* [Record excerpts]
* * *

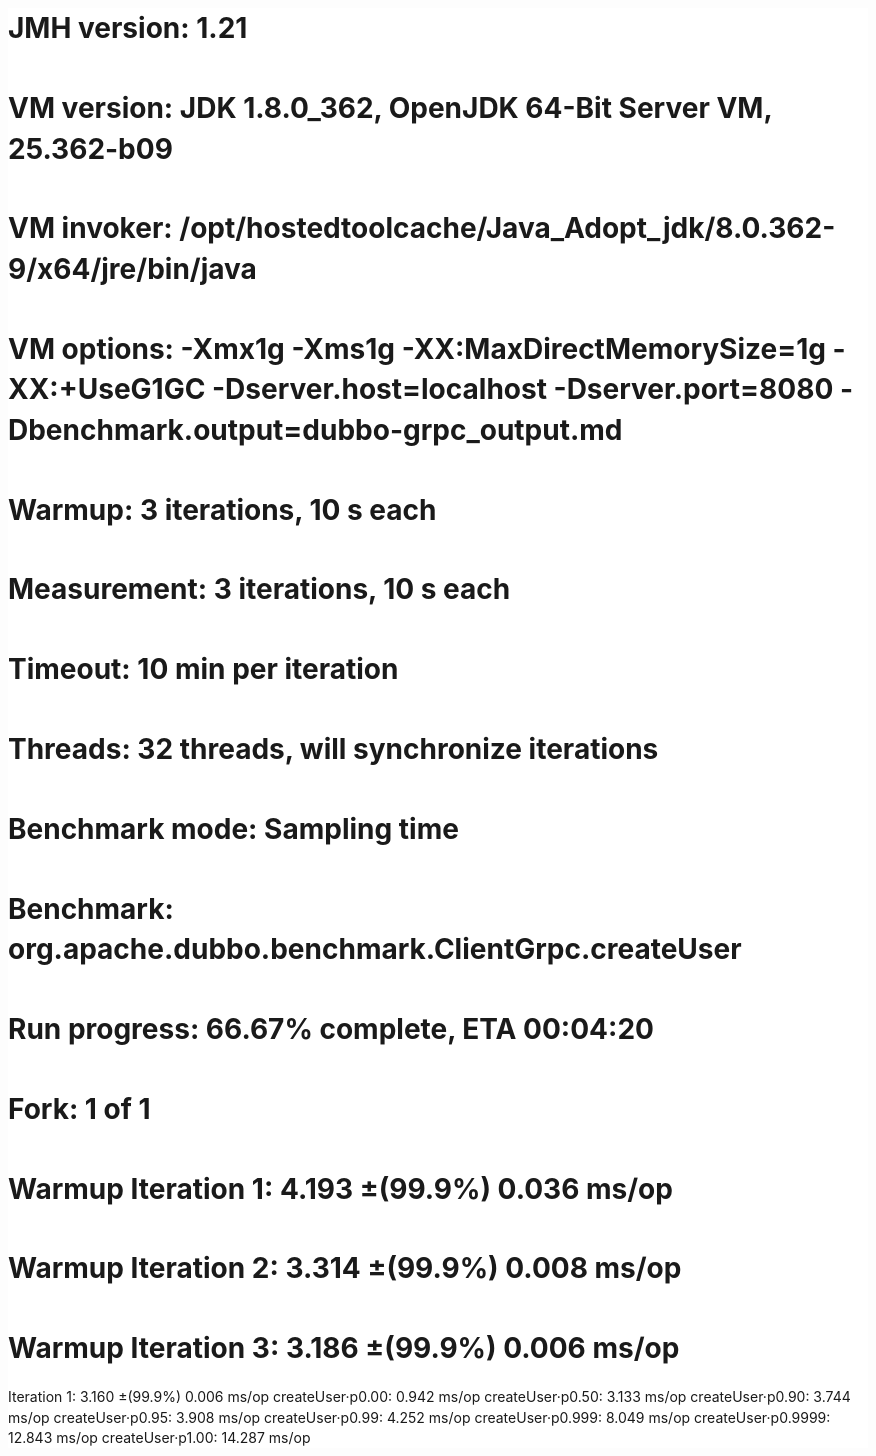 
# JMH version: 1.21
# VM version: JDK 1.8.0_362, OpenJDK 64-Bit Server VM, 25.362-b09
# VM invoker: /opt/hostedtoolcache/Java_Adopt_jdk/8.0.362-9/x64/jre/bin/java
# VM options: -Xmx1g -Xms1g -XX:MaxDirectMemorySize=1g -XX:+UseG1GC -Dserver.host=localhost -Dserver.port=8080 -Dbenchmark.output=dubbo-grpc_output.md
# Warmup: 3 iterations, 10 s each
# Measurement: 3 iterations, 10 s each
# Timeout: 10 min per iteration
# Threads: 32 threads, will synchronize iterations
# Benchmark mode: Sampling time
# Benchmark: org.apache.dubbo.benchmark.ClientGrpc.createUser

# Run progress: 66.67% complete, ETA 00:04:20
# Fork: 1 of 1
# Warmup Iteration   1: 4.193 ±(99.9%) 0.036 ms/op
# Warmup Iteration   2: 3.314 ±(99.9%) 0.008 ms/op
# Warmup Iteration   3: 3.186 ±(99.9%) 0.006 ms/op
Iteration   1: 3.160 ±(99.9%) 0.006 ms/op
                 createUser·p0.00:   0.942 ms/op
                 createUser·p0.50:   3.133 ms/op
                 createUser·p0.90:   3.744 ms/op
                 createUser·p0.95:   3.908 ms/op
                 createUser·p0.99:   4.252 ms/op
                 createUser·p0.999:  8.049 ms/op
                 createUser·p0.9999: 12.843 ms/op
                 createUser·p1.00:   14.287 ms/op

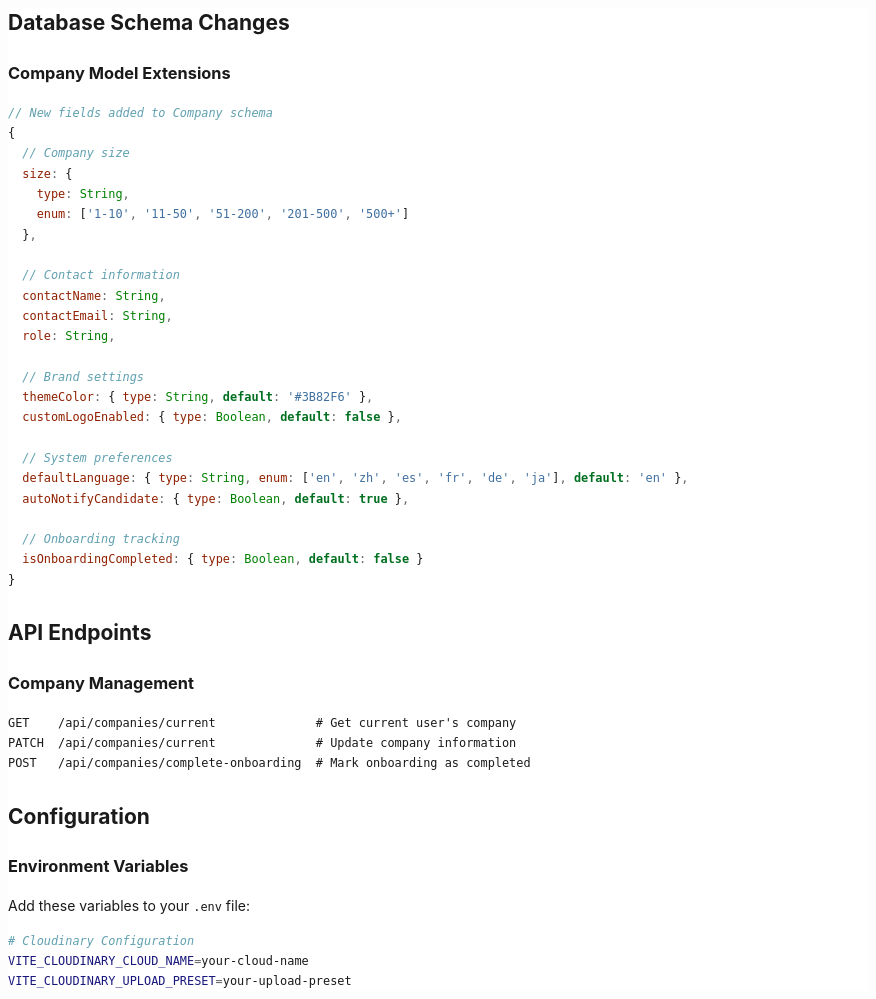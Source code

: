 ## Database Schema Changes

### Company Model Extensions

```javascript
// New fields added to Company schema
{
  // Company size
  size: {
    type: String,
    enum: ['1-10', '11-50', '51-200', '201-500', '500+']
  },

  // Contact information
  contactName: String,
  contactEmail: String,
  role: String,

  // Brand settings
  themeColor: { type: String, default: '#3B82F6' },
  customLogoEnabled: { type: Boolean, default: false },

  // System preferences
  defaultLanguage: { type: String, enum: ['en', 'zh', 'es', 'fr', 'de', 'ja'], default: 'en' },
  autoNotifyCandidate: { type: Boolean, default: true },

  // Onboarding tracking
  isOnboardingCompleted: { type: Boolean, default: false }
}
```

## API Endpoints

### Company Management

```
GET    /api/companies/current              # Get current user's company
PATCH  /api/companies/current              # Update company information
POST   /api/companies/complete-onboarding  # Mark onboarding as completed
```

## Configuration

### Environment Variables

Add these variables to your `.env` file:

```bash
# Cloudinary Configuration
VITE_CLOUDINARY_CLOUD_NAME=your-cloud-name
VITE_CLOUDINARY_UPLOAD_PRESET=your-upload-preset
```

* * *

* [Problem to work on] Above are records with pictures; repeat them exactly, but without the pictures.

* [Exercise answer]
# JMH version: 1.21
# VM version: JDK 1.8.0_362, OpenJDK 64-Bit Server VM, 25.362-b09
# VM invoker: /opt/hostedtoolcache/Java_Adopt_jdk/8.0.362-9/x64/jre/bin/java
# VM options: -Xmx1g -Xms1g -XX:MaxDirectMemorySize=1g -XX:+UseG1GC -Dserver.host=localhost -Dserver.port=8080 -Dbenchmark.output=dubbo-grpc_output.md
# Warmup: 3 iterations, 10 s each
# Measurement: 3 iterations, 10 s each
# Timeout: 10 min per iteration
# Threads: 32 threads, will synchronize iterations
# Benchmark mode: Sampling time
# Benchmark: org.apache.dubbo.benchmark.ClientGrpc.createUser

# Run progress: 66.67% complete, ETA 00:04:20
# Fork: 1 of 1
# Warmup Iteration   1: 4.193 ±(99.9%) 0.036 ms/op
# Warmup Iteration   2: 3.314 ±(99.9%) 0.008 ms/op
# Warmup Iteration   3: 3.186 ±(99.9%) 0.006 ms/op
Iteration   1: 3.160 ±(99.9%) 0.006 ms/op
                 createUser·p0.00:   0.942 ms/op
                 createUser·p0.50:   3.133 ms/op
                 createUser·p0.90:   3.744 ms/op
                 createUser·p0.95:   3.908 ms/op
                 createUser·p0.99:   4.252 ms/op
                 createUser·p0.999:  8.049 ms/op
                 createUser·p0.9999: 12.843 ms/op
                 createUser·p1.00:   14.287 ms/op

Source code

: ## Database Schema Changes

### Company Model Extensions

```javascript
// New fields added to Company schema
{
  // Company size
  size: {
    type: String,
    enum: ['1-10', '11-50', '51-200', '201-500', '500+']
  },

  // Contact information
  contactName: String,
  contactEmail: String,
  role: String,

  // Brand settings
  themeColor: { type: String, default: '#3B82F6' },
  customLogoEnabled: { type: Boolean, default: false },

  // System preferences
  defaultLanguage: { type: String, enum: ['en', 'zh', 'es', 'fr', 'de', 'ja'], default: 'en' },
  autoNotifyCandidate: { type: Boolean, default: true },

  // Onboarding tracking
  isOnboardingCompleted: { type: Boolean, default: false }
}
```

## API Endpoints

### Company Management

```
GET    /api/companies/current              # Get current user's company
PATCH  /api/companies/current              # Update company information
POST   /api/companies/complete-onboarding  # Mark onboarding as completed
```

## Configuration

### Environment Variables

Add these variables to your `.env` file:

```bash
# Cloudinary Configuration
VITE_CLOUDINARY_CLOUD_NAME=your-cloud-name
VITE_CLOUDINARY_UPLOAD_PRESET=your-upload-preset
```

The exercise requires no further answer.